What the task asks -
Please output the entries below without altering a single character.

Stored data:
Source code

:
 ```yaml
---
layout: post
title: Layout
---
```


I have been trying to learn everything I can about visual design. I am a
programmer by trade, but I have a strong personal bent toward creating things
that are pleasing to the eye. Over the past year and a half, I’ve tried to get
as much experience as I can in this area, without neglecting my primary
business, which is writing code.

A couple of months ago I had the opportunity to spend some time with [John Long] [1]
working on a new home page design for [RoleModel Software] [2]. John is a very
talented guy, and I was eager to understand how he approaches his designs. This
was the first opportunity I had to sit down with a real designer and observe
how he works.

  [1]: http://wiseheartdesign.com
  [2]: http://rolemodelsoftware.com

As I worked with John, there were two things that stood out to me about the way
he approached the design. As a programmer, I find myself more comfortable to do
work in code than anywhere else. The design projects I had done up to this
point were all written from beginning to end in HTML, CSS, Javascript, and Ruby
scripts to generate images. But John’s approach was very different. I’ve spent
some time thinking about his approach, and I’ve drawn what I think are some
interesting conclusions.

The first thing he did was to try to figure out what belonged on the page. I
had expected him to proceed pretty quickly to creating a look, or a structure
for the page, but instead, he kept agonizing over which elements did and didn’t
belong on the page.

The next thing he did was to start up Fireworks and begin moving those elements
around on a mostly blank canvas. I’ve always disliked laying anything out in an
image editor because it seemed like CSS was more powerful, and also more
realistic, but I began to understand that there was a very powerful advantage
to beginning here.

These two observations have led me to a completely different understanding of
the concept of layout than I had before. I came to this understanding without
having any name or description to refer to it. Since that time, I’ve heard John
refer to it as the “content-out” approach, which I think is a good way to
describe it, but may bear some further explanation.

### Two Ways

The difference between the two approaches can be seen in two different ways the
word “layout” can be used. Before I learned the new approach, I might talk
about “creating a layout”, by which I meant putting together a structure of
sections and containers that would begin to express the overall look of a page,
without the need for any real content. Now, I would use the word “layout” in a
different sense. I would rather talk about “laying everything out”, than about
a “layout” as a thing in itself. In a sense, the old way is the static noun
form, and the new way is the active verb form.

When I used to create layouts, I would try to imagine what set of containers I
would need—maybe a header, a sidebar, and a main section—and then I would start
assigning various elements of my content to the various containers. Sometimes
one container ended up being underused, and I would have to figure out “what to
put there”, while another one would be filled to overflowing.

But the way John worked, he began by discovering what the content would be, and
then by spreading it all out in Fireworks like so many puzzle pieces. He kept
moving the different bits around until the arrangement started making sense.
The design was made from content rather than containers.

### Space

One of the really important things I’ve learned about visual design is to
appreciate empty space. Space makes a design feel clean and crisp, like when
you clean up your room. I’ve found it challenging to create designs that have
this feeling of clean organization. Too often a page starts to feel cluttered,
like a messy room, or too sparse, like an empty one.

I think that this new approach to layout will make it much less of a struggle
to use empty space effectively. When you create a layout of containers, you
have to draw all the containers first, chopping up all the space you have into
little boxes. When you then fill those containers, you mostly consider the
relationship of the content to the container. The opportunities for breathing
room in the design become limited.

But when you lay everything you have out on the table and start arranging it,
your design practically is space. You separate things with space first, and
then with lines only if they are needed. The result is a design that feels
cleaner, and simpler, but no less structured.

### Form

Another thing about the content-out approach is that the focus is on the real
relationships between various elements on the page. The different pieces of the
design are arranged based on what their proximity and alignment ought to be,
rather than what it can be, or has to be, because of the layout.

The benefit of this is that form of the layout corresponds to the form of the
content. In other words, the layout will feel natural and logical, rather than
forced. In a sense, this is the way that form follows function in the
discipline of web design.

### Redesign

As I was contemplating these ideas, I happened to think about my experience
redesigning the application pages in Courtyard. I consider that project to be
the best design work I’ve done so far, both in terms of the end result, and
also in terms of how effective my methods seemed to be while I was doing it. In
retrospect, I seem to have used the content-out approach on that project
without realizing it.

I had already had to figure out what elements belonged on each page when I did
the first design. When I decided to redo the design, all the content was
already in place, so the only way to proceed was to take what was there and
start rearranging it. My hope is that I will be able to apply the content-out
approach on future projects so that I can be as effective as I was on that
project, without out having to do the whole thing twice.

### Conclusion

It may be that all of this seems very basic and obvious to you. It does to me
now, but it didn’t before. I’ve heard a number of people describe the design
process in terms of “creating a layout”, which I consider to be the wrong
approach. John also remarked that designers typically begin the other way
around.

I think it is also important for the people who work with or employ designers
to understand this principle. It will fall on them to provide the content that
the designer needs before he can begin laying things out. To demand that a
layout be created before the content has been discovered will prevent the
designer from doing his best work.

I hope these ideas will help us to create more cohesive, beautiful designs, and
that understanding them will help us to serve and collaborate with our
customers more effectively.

Task output -
Source code

:
 ```yaml
---
layout: post
title: Layout
---
```


I have been trying to learn everything I can about visual design. I am a
programmer by trade, but I have a strong personal bent toward creating things
that are pleasing to the eye. Over the past year and a half, I’ve tried to get
as much experience as I can in this area, without neglecting my primary
business, which is writing code.

A couple of months ago I had the opportunity to spend some time with [John Long] [1]
working on a new home page design for [RoleModel Software] [2]. John is a very
talented guy, and I was eager to understand how he approaches his designs. This
was the first opportunity I had to sit down with a real designer and observe
how he works.

  [1]: http://wiseheartdesign.com
  [2]: http://rolemodelsoftware.com

As I worked with John, there were two things that stood out to me about the way
he approached the design. As a programmer, I find myself more comfortable to do
work in code than anywhere else. The design projects I had done up to this
point were all written from beginning to end in HTML, CSS, Javascript, and Ruby
scripts to generate images. But John’s approach was very different. I’ve spent
some time thinking about his approach, and I’ve drawn what I think are some
interesting conclusions.

The first thing he did was to try to figure out what belonged on the page. I
had expected him to proceed pretty quickly to creating a look, or a structure
for the page, but instead, he kept agonizing over which elements did and didn’t
belong on the page.

The next thing he did was to start up Fireworks and begin moving those elements
around on a mostly blank canvas. I’ve always disliked laying anything out in an
image editor because it seemed like CSS was more powerful, and also more
realistic, but I began to understand that there was a very powerful advantage
to beginning here.

These two observations have led me to a completely different understanding of
the concept of layout than I had before. I came to this understanding without
having any name or description to refer to it. Since that time, I’ve heard John
refer to it as the “content-out” approach, which I think is a good way to
describe it, but may bear some further explanation.

### Two Ways

The difference between the two approaches can be seen in two different ways the
word “layout” can be used. Before I learned the new approach, I might talk
about “creating a layout”, by which I meant putting together a structure of
sections and containers that would begin to express the overall look of a page,
without the need for any real content. Now, I would use the word “layout” in a
different sense. I would rather talk about “laying everything out”, than about
a “layout” as a thing in itself. In a sense, the old way is the static noun
form, and the new way is the active verb form.

When I used to create layouts, I would try to imagine what set of containers I
would need—maybe a header, a sidebar, and a main section—and then I would start
assigning various elements of my content to the various containers. Sometimes
one container ended up being underused, and I would have to figure out “what to
put there”, while another one would be filled to overflowing.

But the way John worked, he began by discovering what the content would be, and
then by spreading it all out in Fireworks like so many puzzle pieces. He kept
moving the different bits around until the arrangement started making sense.
The design was made from content rather than containers.

### Space

One of the really important things I’ve learned about visual design is to
appreciate empty space. Space makes a design feel clean and crisp, like when
you clean up your room. I’ve found it challenging to create designs that have
this feeling of clean organization. Too often a page starts to feel cluttered,
like a messy room, or too sparse, like an empty one.

I think that this new approach to layout will make it much less of a struggle
to use empty space effectively. When you create a layout of containers, you
have to draw all the containers first, chopping up all the space you have into
little boxes. When you then fill those containers, you mostly consider the
relationship of the content to the container. The opportunities for breathing
room in the design become limited.

But when you lay everything you have out on the table and start arranging it,
your design practically is space. You separate things with space first, and
then with lines only if they are needed. The result is a design that feels
cleaner, and simpler, but no less structured.

### Form

Another thing about the content-out approach is that the focus is on the real
relationships between various elements on the page. The different pieces of the
design are arranged based on what their proximity and alignment ought to be,
rather than what it can be, or has to be, because of the layout.

The benefit of this is that form of the layout corresponds to the form of the
content. In other words, the layout will feel natural and logical, rather than
forced. In a sense, this is the way that form follows function in the
discipline of web design.

### Redesign

As I was contemplating these ideas, I happened to think about my experience
redesigning the application pages in Courtyard. I consider that project to be
the best design work I’ve done so far, both in terms of the end result, and
also in terms of how effective my methods seemed to be while I was doing it. In
retrospect, I seem to have used the content-out approach on that project
without realizing it.

I had already had to figure out what elements belonged on each page when I did
the first design. When I decided to redo the design, all the content was
already in place, so the only way to proceed was to take what was there and
start rearranging it. My hope is that I will be able to apply the content-out
approach on future projects so that I can be as effective as I was on that
project, without out having to do the whole thing twice.

### Conclusion

It may be that all of this seems very basic and obvious to you. It does to me
now, but it didn’t before. I’ve heard a number of people describe the design
process in terms of “creating a layout”, which I consider to be the wrong
approach. John also remarked that designers typically begin the other way
around.

I think it is also important for the people who work with or employ designers
to understand this principle. It will fall on them to provide the content that
the designer needs before he can begin laying things out. To demand that a
layout be created before the content has been discovered will prevent the
designer from doing his best work.

I hope these ideas will help us to create more cohesive, beautiful designs, and
that understanding them will help us to serve and collaborate with our
customers more effectively.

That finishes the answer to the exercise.